When regenerative treatment is used, the cells are your own (autologous) — harvested during the same operation under one anaesthetic and concentrated directly into the joint to make the most of their regenerative potential. Because they are not genetically modified, the risks associated with genetically engineered cell therapies do not apply.
For some patients, botulinum toxin into the chewing muscles shortly before arthroscopy can ease post-operative muscle spasm — an approach supported by a randomised trial (Ângelo et al., 2023). Read more about pre-op Botox →
Because of this advanced skill set, we aim to preserve your natural joint arthroscopically wherever possible — and in suitable patients this can achieve good results even in advanced, Wilkes stage 5 (end-stage) disease. In line with national (NICE) guidance, total joint replacement is reserved for joints that remain unsalvageable and refractory to treatment.

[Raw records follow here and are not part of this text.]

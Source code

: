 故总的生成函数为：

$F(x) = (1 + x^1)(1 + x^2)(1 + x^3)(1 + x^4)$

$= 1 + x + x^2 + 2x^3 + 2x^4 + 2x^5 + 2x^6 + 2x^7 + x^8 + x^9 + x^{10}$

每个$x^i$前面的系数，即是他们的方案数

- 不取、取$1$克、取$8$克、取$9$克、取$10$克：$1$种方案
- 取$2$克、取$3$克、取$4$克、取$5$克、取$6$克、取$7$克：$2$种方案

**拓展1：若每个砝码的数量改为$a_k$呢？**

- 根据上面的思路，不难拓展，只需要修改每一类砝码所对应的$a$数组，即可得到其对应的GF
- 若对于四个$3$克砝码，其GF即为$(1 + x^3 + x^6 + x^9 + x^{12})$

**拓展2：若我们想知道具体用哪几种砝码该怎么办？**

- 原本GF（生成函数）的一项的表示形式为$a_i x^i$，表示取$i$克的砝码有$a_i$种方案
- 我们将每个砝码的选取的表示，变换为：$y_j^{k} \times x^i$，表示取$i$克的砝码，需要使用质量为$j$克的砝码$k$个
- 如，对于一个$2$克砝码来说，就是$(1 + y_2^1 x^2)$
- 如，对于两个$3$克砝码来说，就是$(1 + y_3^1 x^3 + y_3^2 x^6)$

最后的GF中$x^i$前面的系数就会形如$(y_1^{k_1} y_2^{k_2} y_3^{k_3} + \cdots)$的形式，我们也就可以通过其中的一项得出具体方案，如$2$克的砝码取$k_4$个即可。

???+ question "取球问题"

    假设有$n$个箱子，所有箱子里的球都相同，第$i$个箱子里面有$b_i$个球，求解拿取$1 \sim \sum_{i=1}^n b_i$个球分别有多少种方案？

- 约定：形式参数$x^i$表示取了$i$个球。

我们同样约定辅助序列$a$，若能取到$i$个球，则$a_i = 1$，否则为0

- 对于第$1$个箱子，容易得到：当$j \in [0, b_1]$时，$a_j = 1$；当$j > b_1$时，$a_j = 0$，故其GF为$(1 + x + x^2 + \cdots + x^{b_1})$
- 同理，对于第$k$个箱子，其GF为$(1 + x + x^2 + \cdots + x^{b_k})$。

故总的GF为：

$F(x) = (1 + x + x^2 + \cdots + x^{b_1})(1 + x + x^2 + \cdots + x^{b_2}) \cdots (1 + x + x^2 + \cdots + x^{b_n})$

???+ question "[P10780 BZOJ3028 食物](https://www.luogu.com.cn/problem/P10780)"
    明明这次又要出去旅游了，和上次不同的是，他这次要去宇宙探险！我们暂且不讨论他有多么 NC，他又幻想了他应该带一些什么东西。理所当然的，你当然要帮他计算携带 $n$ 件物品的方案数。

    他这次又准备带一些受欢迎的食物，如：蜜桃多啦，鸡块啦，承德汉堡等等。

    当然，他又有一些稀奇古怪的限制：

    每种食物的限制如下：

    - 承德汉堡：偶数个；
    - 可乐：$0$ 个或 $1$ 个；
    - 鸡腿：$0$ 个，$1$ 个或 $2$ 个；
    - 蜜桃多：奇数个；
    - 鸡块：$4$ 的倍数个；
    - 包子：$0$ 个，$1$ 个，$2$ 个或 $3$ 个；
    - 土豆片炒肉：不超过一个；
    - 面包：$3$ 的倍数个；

In two minutes, Mr Komath explains what goes wrong in the jaw joint and how keyhole surgery can help.
Most people return to light activities within one to two weeks, guided by gentle jaw exercises. As with any procedure there are risks, and we consent you fully beforehand — these include pain, swelling, bruising, infection, a scar, numbness or altered sensation, temporary weakness of some facial muscles, temporary dullness of hearing, and a temporary bite change. Some patients have persistent symptoms, and around 8% may need a further operation. The keyhole incisions are closed with dissolving stitches; keeping them clean in the first week avoids an occasional stitch abscess, and if regenerative cells are harvested the donor site (lower abdomen or bone-marrow site) can bruise. Exceedingly rarely — fewer than 1 in 100,000 cases (under 0.001%) — serious complications affecting vision or hearing have been reported; we mention these because of their seriousness, despite how unlikely they are.